Question

The Situation

I work in an IT department for a law/property/ifa firm and we have iPhones rolled out to many of the important staff members. It is a UK firm, and as well as the permanent staff we also have consultants who may work for many companies come in who also get iPhones. We have a profile setup that allows our firm's mail and contacts to be synced with the phone. We also prohibit the use of iCloud as using it will breach the Data Protection Act as the iCloud severs are US based. The consultants who come in also have mail from other addresses they use to go to the phone. Our configuration we place on the phones disables the use of iCloud.

The Problem

One consultant uses a mobileme address as their email outside of the firm and needs their mail on the iPhone. The problem here is that mobileme is now part of iCloud, which as we mentioned we cannot use due to the configuration placed on the phones and will not use as the information we handle is incredibly sensitive and while someone may not bother taking legal action with a single consultant over using iCloud they would most certainly try their hand at taking it with a firm of our size considering we know about and acknowledge that using iCloud breaks the Data Protection Act. I have searched all over to see if it is possible to have the consultants email sync with the phone without using iCloud and the only ray of light I saw was that you can use mobileme email on devices that don't have the system requirements for iCloud.

The Question

Is it possible to have mobileme email addresses sync without using iCloud on the iPhone? Is there a better way in going about it?

Was it helpful?

Solution

I don't know the first thing about what the UK Data Protection Act covers, but you can clearly see in the iCloud and Mail, Contacts, Calendars settings that you can slide off Mail yet still slide on the other categories of data.

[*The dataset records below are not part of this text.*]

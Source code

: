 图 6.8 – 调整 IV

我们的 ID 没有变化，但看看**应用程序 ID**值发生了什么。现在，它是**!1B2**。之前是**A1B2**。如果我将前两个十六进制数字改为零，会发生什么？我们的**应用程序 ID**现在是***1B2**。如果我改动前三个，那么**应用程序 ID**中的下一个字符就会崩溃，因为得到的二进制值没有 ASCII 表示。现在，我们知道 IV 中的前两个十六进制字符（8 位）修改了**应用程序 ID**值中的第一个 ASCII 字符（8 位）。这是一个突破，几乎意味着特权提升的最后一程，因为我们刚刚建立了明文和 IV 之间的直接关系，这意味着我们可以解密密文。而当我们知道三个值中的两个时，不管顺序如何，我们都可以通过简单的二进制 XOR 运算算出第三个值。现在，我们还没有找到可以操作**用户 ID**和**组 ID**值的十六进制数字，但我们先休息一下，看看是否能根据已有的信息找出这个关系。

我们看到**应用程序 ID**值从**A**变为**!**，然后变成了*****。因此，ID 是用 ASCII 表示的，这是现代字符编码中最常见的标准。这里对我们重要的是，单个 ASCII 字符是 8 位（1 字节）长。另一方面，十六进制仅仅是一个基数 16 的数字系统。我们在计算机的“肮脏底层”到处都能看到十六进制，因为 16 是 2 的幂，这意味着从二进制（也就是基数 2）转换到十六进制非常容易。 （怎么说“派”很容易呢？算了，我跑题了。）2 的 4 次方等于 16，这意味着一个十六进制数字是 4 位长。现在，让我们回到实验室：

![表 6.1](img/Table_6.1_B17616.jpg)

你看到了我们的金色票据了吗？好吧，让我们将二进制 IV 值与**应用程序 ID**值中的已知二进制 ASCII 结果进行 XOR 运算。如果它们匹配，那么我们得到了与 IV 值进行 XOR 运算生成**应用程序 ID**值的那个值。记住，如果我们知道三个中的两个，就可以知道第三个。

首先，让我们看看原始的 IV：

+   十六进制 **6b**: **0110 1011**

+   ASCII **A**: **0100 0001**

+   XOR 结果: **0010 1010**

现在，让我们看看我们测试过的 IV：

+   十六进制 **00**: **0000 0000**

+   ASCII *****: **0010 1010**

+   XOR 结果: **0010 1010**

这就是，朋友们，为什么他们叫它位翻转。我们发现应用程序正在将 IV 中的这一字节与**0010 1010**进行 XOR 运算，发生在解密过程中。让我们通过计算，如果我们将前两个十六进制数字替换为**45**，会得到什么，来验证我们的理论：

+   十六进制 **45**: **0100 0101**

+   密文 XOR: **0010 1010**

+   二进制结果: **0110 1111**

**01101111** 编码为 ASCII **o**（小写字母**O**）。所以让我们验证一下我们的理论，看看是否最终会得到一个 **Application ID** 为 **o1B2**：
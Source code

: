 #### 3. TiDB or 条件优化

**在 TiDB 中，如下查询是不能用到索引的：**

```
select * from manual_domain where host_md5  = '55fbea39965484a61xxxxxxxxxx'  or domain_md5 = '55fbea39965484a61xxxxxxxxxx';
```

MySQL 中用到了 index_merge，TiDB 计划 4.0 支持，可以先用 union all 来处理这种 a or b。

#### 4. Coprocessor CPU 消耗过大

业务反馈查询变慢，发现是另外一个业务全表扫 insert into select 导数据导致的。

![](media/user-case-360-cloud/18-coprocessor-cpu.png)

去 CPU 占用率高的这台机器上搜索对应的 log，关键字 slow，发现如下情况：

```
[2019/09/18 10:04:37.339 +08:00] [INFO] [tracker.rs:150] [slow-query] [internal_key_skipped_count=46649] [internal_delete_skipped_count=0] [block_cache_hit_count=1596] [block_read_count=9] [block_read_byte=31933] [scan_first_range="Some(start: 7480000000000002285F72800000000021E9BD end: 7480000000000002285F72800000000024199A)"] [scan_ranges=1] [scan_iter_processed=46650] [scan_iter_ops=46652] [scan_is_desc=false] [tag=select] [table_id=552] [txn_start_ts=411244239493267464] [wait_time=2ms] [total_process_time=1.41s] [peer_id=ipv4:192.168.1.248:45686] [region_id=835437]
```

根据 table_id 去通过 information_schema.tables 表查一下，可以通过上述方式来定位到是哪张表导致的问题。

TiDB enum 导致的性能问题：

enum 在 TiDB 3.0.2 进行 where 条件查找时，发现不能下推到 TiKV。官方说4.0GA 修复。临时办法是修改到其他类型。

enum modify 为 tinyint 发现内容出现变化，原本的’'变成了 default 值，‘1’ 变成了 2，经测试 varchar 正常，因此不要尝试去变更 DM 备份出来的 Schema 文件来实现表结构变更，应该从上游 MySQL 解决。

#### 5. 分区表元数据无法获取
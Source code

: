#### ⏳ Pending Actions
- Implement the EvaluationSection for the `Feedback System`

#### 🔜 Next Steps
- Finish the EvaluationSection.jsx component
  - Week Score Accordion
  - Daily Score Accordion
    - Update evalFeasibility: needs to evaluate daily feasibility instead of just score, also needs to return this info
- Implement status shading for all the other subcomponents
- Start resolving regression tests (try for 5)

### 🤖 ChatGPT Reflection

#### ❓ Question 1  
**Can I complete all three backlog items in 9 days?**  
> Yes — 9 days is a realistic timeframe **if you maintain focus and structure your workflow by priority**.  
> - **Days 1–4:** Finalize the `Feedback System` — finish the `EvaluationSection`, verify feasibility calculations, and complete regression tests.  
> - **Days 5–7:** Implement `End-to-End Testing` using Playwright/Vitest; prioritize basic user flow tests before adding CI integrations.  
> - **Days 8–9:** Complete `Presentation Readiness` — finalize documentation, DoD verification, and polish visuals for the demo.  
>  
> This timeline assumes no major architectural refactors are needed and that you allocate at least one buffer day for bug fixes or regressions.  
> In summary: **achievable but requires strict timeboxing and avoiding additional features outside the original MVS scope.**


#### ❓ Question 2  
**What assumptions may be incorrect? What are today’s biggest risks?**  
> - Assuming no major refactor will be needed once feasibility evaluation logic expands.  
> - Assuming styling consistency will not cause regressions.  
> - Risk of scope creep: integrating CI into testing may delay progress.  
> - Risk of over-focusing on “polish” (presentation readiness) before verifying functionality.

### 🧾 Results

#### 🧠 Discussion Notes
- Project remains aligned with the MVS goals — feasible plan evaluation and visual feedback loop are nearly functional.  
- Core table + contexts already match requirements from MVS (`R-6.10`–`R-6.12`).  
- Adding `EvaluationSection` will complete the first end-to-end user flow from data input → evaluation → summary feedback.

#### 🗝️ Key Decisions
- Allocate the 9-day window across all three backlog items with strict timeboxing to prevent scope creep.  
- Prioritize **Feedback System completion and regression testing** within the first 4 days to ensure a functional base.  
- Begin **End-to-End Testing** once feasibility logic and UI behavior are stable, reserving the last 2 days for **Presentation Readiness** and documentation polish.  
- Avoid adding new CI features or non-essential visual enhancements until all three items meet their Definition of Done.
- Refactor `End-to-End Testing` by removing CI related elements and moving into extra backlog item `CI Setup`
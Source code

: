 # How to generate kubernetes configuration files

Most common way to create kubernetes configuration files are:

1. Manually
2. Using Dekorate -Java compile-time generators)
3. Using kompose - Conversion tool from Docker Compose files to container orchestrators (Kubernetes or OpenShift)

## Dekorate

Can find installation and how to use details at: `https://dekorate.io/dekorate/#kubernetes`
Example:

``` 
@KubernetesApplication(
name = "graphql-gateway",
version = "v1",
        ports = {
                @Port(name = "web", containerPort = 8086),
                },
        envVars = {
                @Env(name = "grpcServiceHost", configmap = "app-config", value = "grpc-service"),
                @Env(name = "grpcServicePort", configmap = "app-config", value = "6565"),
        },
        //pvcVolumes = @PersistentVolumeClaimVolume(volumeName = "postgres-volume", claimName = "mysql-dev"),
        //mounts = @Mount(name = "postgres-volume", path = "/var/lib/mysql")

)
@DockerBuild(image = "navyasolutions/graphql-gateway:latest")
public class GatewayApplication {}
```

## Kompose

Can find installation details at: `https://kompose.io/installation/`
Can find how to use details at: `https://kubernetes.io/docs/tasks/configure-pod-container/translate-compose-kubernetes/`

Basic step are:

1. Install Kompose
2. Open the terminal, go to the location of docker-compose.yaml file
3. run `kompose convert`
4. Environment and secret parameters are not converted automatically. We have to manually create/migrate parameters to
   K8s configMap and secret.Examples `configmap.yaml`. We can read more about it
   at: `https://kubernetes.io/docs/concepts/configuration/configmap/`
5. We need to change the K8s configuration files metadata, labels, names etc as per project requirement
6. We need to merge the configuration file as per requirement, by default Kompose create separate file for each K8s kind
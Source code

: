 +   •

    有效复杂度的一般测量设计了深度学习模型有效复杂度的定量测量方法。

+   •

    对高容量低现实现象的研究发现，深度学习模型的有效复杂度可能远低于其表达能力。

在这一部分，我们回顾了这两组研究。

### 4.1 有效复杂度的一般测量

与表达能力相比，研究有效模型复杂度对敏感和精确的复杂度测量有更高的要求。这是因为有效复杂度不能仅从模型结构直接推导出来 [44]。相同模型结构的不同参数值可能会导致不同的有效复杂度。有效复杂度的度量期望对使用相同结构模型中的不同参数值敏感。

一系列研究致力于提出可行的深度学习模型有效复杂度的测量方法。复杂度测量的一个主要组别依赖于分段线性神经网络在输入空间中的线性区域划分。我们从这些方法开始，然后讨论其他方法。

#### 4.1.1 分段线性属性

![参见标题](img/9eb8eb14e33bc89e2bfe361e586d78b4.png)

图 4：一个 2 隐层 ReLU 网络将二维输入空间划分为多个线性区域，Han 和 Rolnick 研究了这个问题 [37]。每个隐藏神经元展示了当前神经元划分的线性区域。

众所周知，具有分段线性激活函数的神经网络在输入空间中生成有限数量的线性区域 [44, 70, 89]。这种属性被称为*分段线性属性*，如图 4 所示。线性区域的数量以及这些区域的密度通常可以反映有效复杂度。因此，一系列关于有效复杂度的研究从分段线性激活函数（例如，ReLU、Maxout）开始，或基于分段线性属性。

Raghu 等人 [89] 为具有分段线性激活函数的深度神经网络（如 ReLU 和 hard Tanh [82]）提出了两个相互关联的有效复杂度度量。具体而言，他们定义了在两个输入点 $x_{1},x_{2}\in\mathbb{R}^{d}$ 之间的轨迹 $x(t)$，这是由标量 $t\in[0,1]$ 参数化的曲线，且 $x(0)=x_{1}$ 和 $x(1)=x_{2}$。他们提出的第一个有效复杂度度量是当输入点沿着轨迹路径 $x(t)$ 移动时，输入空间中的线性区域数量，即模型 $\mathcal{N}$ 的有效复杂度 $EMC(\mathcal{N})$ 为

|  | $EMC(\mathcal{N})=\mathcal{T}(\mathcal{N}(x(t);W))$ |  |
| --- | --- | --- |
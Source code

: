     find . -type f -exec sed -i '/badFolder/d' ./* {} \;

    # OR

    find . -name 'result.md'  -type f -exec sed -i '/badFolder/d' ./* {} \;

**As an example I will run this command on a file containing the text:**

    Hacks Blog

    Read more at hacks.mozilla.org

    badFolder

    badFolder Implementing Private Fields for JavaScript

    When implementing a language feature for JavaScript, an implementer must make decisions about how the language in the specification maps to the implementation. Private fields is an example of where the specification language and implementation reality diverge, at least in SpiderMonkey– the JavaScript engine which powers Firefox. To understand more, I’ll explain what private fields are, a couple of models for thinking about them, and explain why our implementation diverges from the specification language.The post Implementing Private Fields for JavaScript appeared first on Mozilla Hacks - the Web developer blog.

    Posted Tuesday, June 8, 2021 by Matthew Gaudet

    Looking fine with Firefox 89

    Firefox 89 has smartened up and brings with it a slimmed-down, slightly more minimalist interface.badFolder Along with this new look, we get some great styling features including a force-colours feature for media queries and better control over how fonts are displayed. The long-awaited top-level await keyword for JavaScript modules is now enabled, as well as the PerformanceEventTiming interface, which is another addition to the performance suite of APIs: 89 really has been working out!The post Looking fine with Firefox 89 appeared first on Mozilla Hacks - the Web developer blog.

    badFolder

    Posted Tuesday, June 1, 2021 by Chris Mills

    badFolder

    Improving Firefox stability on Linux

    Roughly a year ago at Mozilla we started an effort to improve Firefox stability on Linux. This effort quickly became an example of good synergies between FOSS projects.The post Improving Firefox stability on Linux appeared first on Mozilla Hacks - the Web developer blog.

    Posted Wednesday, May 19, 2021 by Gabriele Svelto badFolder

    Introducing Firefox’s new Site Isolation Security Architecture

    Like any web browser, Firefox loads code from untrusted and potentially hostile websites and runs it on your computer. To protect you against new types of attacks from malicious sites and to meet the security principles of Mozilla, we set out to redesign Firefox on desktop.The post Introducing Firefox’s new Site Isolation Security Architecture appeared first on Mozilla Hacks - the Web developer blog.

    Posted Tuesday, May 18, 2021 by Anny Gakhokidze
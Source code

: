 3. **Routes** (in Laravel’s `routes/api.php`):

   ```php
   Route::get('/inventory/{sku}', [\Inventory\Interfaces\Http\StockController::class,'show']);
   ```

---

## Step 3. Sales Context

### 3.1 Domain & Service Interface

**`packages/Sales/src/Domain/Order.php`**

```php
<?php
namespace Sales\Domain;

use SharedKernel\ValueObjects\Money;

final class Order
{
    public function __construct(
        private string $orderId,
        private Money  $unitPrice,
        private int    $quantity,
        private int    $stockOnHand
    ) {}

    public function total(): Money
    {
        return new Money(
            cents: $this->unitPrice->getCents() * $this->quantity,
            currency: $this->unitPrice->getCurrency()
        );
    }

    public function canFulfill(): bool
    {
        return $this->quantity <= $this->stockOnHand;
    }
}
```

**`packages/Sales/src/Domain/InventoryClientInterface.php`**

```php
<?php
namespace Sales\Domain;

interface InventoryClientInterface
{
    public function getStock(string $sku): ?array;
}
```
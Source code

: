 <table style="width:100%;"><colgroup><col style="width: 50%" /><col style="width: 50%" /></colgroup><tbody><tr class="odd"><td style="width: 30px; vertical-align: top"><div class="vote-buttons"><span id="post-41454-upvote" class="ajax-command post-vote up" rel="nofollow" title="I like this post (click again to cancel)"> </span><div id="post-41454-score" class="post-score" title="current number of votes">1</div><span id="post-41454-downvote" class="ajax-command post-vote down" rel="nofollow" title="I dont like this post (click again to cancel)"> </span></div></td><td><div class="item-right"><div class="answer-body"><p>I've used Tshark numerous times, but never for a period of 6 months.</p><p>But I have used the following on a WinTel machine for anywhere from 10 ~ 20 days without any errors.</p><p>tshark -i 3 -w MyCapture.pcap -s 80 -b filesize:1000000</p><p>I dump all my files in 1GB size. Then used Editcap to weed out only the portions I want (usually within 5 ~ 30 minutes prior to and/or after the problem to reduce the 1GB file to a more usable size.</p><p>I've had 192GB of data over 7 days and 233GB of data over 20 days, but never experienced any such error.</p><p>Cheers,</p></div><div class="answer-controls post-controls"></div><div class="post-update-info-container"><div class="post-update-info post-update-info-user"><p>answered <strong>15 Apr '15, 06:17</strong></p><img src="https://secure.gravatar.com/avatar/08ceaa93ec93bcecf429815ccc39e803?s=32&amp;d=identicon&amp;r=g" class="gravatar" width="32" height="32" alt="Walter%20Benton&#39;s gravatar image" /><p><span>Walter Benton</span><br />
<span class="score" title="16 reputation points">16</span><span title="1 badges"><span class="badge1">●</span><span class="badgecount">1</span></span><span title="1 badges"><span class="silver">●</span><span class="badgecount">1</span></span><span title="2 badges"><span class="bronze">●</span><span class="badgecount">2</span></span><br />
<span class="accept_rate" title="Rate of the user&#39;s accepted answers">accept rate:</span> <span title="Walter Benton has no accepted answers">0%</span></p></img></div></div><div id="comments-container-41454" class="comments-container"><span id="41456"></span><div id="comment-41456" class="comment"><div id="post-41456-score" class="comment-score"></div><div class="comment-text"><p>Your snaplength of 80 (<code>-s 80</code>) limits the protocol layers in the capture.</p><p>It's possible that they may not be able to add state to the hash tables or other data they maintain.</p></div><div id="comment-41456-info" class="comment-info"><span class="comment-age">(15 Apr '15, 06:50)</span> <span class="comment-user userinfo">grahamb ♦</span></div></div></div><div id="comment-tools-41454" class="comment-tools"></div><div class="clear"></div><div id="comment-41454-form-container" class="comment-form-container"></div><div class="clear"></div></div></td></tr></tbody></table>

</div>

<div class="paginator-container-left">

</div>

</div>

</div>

Contacts (addresses), Calendars, Reminders, Notes.

If it's OK to store that sort of information, then your consultant can continue to use Mobile Me / iCloud to put that information in the cloud. Again, you are trusting them to not store actual "protected data" inside an appointment as an attachment (mail message) as well as not enable the mail slider.

You might just decide to require them to use a hosted mail and account that complies with your data storage requirements. Period, full stop. Sometimes that is the cost of doing business as a professional.

Also - you can bank fairly certainly that Apple won't change the drop dead date to finish MobileMe since it's been published for about 13 months now.

http://www.apple.com/mobileme/transition.html

All MobileMe mail will shut off on June 30th, 2012 - presumably pacific time in the US.